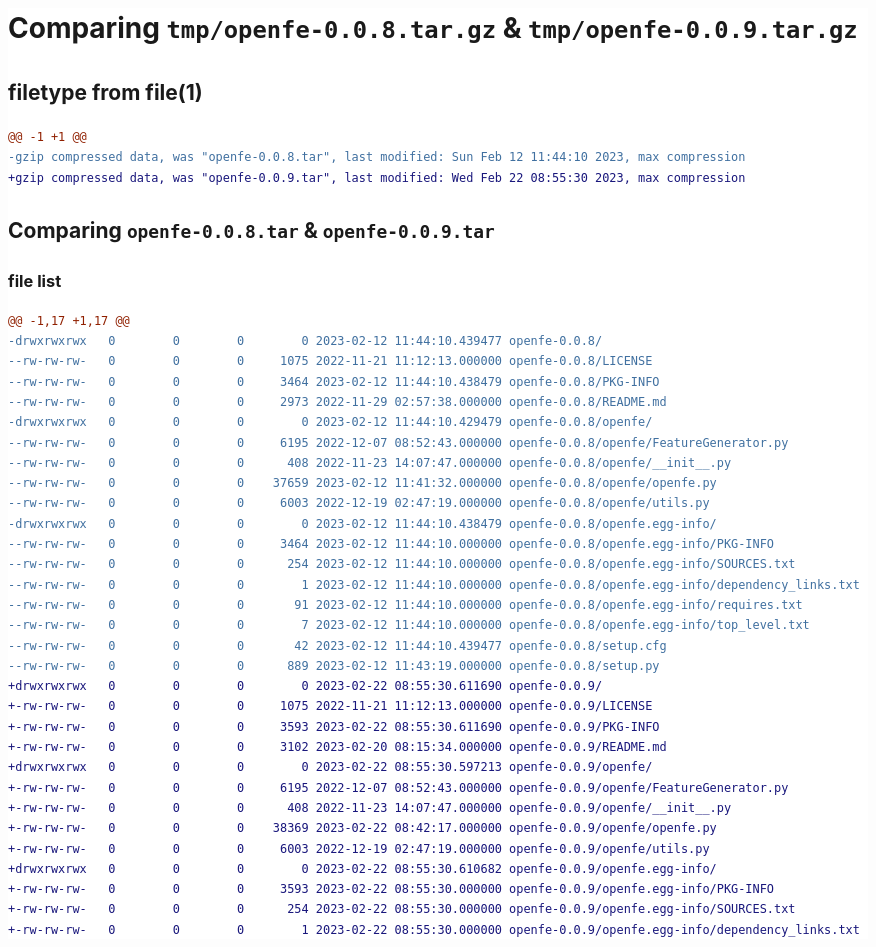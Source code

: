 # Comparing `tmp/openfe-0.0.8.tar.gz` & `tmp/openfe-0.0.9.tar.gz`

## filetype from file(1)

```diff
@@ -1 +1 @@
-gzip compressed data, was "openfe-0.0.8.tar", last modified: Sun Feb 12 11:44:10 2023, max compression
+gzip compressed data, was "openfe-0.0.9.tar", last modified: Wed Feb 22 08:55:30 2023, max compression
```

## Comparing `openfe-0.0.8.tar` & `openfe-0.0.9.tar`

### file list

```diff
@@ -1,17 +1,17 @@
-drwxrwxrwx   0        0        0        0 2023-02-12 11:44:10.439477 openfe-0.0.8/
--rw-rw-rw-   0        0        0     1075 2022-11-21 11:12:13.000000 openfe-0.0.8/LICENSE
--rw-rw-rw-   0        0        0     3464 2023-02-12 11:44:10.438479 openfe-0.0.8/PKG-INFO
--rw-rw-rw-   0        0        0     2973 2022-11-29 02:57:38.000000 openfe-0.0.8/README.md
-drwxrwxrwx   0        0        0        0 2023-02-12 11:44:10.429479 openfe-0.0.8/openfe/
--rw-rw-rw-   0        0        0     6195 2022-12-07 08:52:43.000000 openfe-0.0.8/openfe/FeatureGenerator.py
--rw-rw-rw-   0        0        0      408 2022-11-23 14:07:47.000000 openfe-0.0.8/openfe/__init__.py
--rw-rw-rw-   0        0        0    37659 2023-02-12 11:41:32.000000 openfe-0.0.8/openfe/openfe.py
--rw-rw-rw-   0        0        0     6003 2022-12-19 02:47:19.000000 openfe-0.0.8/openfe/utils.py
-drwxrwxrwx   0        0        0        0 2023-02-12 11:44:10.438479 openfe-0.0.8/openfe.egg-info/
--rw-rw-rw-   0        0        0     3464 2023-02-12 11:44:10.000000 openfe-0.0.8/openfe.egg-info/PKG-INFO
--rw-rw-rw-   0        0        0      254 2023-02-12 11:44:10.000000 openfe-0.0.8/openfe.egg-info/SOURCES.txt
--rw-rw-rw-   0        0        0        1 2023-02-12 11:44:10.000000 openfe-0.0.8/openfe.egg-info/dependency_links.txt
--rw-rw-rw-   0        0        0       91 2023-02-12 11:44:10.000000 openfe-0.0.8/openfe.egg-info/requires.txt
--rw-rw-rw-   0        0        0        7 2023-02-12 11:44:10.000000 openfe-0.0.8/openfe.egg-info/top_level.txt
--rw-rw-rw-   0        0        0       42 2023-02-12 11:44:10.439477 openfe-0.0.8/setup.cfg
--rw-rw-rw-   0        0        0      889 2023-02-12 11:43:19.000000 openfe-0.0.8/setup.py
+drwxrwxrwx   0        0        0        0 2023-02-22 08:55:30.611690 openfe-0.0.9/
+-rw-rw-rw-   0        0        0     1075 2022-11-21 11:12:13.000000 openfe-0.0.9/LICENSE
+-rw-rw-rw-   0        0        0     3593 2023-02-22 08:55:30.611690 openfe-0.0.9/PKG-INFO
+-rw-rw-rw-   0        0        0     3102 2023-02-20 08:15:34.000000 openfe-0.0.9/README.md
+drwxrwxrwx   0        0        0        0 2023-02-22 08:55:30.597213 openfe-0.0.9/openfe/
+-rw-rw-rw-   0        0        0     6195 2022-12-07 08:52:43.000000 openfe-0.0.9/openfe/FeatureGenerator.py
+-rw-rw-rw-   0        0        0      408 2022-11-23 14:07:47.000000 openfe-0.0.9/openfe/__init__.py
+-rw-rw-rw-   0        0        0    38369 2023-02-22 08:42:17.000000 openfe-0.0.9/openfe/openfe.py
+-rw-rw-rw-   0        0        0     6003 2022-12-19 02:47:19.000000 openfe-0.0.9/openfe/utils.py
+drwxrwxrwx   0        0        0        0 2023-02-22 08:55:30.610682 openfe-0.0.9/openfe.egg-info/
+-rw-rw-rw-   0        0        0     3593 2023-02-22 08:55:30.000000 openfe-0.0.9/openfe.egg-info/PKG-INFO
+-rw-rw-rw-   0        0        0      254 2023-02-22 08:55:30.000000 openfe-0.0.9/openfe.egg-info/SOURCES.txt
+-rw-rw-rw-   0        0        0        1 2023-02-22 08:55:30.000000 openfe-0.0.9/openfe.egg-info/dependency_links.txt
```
──────────────────────────────
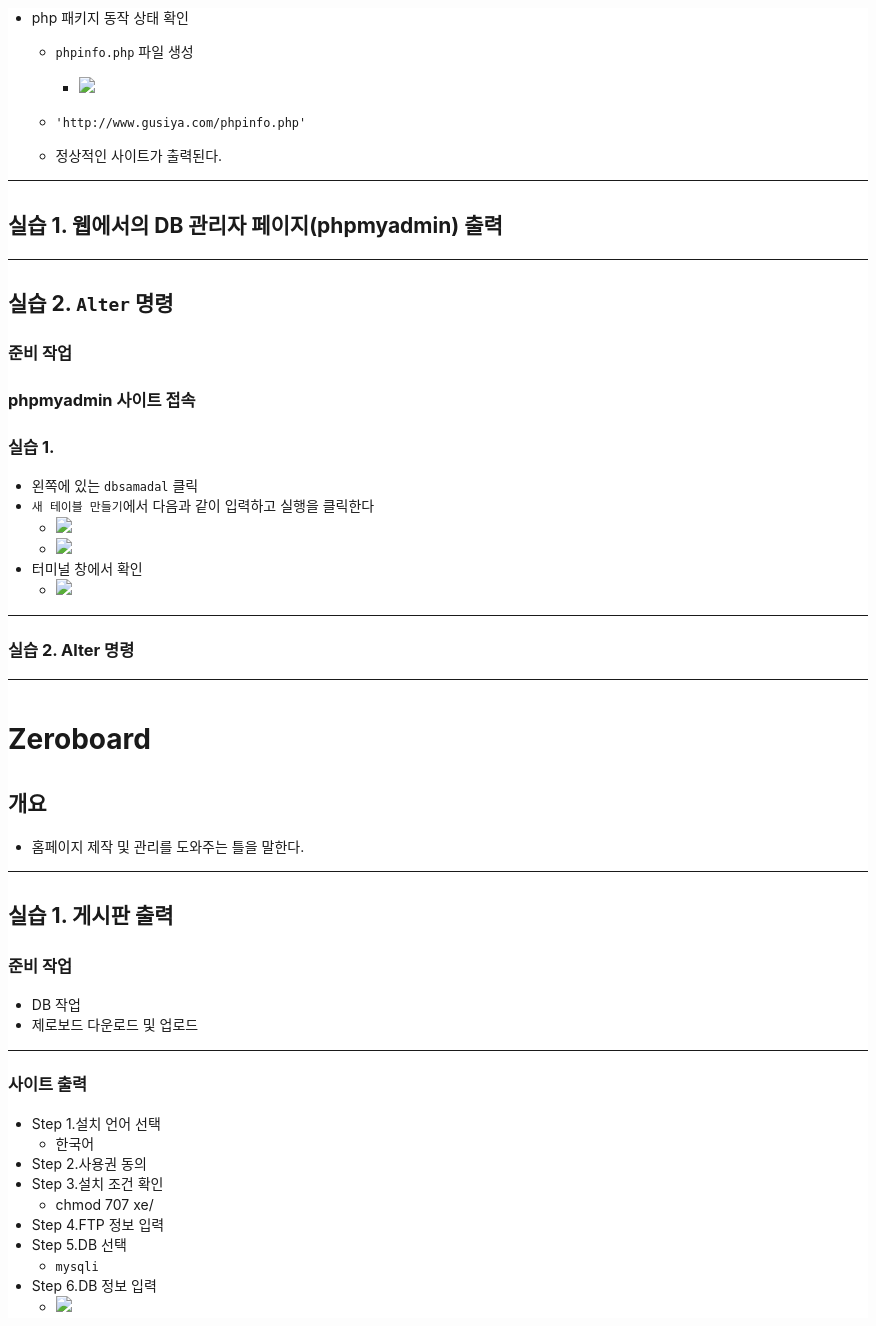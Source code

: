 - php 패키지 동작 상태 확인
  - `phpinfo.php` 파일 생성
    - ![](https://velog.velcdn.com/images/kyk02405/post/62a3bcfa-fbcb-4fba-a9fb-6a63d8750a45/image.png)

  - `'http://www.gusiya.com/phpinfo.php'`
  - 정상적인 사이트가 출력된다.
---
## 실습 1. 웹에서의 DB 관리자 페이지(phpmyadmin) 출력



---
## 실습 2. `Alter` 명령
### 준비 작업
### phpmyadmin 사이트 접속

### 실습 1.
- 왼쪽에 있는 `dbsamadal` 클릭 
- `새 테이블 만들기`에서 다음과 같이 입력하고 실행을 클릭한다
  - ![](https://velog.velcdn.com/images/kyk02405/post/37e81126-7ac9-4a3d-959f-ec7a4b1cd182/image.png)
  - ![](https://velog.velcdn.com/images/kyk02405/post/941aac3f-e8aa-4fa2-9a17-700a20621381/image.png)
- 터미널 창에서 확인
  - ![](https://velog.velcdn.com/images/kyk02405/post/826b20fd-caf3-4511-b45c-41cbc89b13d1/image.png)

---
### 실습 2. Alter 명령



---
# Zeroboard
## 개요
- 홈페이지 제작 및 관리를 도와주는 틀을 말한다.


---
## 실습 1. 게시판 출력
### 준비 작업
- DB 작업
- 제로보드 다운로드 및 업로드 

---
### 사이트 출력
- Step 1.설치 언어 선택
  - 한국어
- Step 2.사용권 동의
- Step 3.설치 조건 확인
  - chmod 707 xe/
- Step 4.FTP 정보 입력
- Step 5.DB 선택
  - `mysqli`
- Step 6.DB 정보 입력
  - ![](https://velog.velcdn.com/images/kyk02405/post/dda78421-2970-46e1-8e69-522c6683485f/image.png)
──────────────────────────────
→ Task item: For the records above, state the number of lines that include the string "last" and add nothing.

→ Task solution: 2